• [What the task asks] Extract precisely the lines of the entries below, from the first line through the line containing "The cartographic supervision".

• [Dataset extract]
- Opening Delimiter -

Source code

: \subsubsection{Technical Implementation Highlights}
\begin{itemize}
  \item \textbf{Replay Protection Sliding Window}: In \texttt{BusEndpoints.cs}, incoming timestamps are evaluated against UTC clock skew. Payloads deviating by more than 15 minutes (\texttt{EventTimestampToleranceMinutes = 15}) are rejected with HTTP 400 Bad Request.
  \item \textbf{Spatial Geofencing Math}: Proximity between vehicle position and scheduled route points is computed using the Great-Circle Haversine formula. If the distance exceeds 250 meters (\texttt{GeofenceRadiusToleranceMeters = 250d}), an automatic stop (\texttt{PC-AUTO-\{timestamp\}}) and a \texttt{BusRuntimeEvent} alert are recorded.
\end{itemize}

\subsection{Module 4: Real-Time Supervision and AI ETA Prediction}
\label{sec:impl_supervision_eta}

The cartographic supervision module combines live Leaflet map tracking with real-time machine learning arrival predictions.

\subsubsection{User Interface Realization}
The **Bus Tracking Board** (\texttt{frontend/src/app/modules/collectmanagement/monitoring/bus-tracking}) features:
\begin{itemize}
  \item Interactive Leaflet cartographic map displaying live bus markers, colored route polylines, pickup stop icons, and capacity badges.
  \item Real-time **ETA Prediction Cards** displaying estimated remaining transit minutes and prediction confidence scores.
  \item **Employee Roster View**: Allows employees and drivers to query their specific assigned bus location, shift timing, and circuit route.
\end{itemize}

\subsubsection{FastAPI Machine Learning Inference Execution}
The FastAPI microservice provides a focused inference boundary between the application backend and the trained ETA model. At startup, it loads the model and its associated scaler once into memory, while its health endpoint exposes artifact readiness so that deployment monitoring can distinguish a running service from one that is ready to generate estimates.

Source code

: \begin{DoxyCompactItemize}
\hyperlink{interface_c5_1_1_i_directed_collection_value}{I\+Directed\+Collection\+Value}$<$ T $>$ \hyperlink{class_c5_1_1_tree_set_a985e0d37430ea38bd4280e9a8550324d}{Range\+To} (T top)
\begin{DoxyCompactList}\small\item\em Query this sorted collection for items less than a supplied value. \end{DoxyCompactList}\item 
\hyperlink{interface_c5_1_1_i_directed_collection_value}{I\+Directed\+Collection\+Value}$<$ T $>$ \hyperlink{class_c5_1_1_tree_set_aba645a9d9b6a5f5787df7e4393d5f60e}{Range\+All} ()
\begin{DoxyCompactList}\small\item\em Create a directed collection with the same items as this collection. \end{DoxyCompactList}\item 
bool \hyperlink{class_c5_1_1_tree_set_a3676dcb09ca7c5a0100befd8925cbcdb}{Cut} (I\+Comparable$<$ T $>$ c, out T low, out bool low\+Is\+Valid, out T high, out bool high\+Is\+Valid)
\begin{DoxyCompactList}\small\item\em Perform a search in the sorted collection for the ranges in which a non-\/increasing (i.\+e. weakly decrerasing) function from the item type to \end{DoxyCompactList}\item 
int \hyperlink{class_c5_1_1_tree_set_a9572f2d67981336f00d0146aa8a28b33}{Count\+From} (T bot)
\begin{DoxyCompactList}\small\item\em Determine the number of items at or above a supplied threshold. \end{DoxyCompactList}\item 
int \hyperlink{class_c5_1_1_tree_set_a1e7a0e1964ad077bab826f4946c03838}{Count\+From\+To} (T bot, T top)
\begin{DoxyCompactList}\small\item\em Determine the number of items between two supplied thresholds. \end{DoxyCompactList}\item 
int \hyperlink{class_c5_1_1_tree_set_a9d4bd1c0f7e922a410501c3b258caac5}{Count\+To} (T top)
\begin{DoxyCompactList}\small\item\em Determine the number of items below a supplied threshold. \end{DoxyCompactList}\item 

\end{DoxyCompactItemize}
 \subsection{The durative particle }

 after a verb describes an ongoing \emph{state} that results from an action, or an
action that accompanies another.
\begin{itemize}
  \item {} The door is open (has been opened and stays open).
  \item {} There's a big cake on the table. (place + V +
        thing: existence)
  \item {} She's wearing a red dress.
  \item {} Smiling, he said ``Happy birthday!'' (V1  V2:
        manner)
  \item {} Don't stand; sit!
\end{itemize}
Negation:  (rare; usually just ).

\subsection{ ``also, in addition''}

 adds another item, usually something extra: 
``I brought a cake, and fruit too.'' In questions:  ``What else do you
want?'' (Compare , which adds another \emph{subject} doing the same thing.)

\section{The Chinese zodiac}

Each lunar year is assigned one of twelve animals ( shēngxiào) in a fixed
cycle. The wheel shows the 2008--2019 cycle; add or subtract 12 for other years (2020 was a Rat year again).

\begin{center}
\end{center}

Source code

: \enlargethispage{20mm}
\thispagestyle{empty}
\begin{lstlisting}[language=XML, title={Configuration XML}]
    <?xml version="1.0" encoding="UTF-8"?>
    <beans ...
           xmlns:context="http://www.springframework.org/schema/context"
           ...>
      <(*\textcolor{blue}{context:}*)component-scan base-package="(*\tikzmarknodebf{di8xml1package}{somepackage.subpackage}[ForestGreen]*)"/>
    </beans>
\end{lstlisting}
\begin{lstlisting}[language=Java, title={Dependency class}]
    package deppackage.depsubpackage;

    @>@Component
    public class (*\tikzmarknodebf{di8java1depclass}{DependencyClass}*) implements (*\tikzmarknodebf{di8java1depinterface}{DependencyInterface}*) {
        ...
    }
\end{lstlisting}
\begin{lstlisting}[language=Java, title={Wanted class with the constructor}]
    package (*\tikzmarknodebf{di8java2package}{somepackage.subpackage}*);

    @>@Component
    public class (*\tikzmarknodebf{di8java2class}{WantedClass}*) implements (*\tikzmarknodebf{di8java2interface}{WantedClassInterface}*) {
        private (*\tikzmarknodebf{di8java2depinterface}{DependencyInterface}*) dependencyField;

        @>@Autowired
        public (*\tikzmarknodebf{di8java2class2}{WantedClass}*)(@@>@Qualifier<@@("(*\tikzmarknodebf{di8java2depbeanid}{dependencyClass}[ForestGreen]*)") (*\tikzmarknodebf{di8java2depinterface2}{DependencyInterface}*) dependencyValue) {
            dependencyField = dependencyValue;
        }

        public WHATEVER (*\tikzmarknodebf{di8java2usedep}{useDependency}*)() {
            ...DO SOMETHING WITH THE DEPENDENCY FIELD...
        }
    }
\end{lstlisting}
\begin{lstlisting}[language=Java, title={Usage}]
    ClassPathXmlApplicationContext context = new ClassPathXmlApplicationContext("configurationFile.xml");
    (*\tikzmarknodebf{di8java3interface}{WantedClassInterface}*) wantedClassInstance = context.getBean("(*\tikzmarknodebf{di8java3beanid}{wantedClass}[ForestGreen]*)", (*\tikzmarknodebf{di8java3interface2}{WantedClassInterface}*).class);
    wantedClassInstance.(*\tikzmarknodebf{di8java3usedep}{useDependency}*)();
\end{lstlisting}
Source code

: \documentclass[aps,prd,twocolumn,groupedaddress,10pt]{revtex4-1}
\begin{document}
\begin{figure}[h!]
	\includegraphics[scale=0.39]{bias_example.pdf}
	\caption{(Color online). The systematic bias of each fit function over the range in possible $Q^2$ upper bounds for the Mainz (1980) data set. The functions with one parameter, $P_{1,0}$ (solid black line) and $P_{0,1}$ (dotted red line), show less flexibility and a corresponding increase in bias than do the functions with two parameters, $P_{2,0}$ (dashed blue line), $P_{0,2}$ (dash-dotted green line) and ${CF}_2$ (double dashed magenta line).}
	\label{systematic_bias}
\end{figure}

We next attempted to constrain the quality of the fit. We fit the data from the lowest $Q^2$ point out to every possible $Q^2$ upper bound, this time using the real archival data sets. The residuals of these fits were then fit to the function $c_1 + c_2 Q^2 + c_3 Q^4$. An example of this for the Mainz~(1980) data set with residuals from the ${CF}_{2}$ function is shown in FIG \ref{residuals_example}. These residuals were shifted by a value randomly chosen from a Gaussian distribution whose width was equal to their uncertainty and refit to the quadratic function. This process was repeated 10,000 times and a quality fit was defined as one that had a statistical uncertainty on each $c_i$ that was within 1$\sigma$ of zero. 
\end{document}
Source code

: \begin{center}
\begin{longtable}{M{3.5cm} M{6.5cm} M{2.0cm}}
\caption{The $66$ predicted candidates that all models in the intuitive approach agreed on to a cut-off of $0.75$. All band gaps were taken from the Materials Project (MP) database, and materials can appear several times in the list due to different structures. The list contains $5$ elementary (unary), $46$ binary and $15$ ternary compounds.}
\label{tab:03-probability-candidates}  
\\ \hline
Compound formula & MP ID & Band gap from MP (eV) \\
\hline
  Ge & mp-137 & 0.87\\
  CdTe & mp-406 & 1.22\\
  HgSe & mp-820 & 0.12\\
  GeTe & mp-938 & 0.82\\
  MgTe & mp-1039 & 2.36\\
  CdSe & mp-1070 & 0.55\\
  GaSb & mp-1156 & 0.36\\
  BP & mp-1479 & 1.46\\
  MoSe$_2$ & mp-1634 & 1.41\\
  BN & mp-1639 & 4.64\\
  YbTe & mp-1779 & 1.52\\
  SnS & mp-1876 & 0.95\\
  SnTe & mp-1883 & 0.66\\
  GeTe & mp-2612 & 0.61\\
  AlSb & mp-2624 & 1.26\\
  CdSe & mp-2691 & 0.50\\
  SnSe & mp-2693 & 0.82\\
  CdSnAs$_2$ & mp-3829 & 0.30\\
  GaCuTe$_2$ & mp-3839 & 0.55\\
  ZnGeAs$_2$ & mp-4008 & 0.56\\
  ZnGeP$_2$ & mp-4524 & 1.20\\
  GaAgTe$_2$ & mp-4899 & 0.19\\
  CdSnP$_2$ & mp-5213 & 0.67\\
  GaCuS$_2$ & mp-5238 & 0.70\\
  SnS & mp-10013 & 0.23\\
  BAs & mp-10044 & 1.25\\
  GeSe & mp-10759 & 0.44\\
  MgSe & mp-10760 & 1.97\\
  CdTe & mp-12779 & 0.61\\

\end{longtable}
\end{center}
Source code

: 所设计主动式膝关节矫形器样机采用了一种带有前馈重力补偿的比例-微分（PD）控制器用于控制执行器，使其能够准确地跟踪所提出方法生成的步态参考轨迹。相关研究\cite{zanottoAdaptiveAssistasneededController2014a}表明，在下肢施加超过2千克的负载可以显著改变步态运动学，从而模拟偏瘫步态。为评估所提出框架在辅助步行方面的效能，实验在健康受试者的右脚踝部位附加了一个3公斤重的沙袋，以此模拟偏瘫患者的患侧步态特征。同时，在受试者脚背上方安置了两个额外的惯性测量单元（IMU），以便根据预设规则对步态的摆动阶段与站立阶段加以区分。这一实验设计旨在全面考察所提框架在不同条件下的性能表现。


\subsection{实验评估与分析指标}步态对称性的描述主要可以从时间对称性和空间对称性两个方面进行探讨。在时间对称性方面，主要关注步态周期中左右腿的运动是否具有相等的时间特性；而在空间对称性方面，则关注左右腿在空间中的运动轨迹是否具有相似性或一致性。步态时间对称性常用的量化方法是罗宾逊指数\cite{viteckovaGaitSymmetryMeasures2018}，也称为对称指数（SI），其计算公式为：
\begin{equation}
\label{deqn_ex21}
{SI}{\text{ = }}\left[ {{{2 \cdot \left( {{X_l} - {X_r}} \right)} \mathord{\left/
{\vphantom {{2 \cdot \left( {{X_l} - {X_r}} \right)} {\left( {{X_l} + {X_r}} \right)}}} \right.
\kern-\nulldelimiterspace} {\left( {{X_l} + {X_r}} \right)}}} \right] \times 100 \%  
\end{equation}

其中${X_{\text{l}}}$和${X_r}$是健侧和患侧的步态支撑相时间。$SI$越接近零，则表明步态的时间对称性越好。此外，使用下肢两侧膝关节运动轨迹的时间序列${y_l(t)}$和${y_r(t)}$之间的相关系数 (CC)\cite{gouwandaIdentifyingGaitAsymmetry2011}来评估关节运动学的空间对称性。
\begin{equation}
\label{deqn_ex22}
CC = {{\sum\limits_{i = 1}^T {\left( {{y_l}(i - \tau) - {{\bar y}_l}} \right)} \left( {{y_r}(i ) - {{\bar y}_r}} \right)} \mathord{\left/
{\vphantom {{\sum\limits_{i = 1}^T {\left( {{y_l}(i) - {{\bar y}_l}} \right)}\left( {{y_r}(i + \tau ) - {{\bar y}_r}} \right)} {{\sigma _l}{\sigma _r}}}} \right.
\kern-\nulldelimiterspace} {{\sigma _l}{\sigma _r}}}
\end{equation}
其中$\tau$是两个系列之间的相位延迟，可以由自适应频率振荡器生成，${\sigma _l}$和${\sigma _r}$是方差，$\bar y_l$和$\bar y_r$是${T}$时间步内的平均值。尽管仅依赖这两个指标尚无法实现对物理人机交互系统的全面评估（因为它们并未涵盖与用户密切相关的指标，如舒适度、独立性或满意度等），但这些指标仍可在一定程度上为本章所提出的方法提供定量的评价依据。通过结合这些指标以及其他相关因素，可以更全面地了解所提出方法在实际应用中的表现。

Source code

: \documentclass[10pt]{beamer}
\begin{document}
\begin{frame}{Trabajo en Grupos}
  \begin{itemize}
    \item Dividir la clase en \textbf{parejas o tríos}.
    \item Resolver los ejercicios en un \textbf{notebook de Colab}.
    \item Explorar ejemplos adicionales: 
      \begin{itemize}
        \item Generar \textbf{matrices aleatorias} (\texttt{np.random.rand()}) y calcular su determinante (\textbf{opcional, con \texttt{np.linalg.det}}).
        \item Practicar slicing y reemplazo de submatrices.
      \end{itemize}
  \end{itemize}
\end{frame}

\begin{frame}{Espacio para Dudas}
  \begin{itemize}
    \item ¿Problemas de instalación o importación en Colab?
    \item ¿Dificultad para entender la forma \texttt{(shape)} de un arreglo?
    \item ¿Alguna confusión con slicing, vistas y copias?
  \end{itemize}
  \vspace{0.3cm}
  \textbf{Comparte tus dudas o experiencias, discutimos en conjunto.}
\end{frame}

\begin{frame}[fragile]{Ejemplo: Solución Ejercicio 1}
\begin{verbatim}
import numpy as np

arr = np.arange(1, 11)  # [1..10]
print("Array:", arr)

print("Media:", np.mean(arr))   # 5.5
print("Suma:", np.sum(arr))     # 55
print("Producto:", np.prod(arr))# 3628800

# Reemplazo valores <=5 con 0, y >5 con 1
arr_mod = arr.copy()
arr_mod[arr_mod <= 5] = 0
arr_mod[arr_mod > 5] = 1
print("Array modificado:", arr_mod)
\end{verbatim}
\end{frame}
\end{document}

- Closing Delimiter -

• [Answer to this task]
Source code

: \subsubsection{Technical Implementation Highlights}
\begin{itemize}
  \item \textbf{Replay Protection Sliding Window}: In \texttt{BusEndpoints.cs}, incoming timestamps are evaluated against UTC clock skew. Payloads deviating by more than 15 minutes (\texttt{EventTimestampToleranceMinutes = 15}) are rejected with HTTP 400 Bad Request.
  \item \textbf{Spatial Geofencing Math}: Proximity between vehicle position and scheduled route points is computed using the Great-Circle Haversine formula. If the distance exceeds 250 meters (\texttt{GeofenceRadiusToleranceMeters = 250d}), an automatic stop (\texttt{PC-AUTO-\{timestamp\}}) and a \texttt{BusRuntimeEvent} alert are recorded.
\end{itemize}

\subsection{Module 4: Real-Time Supervision and AI ETA Prediction}
\label{sec:impl_supervision_eta}

The cartographic supervision module combines live Leaflet map tracking with real-time machine learning arrival predictions.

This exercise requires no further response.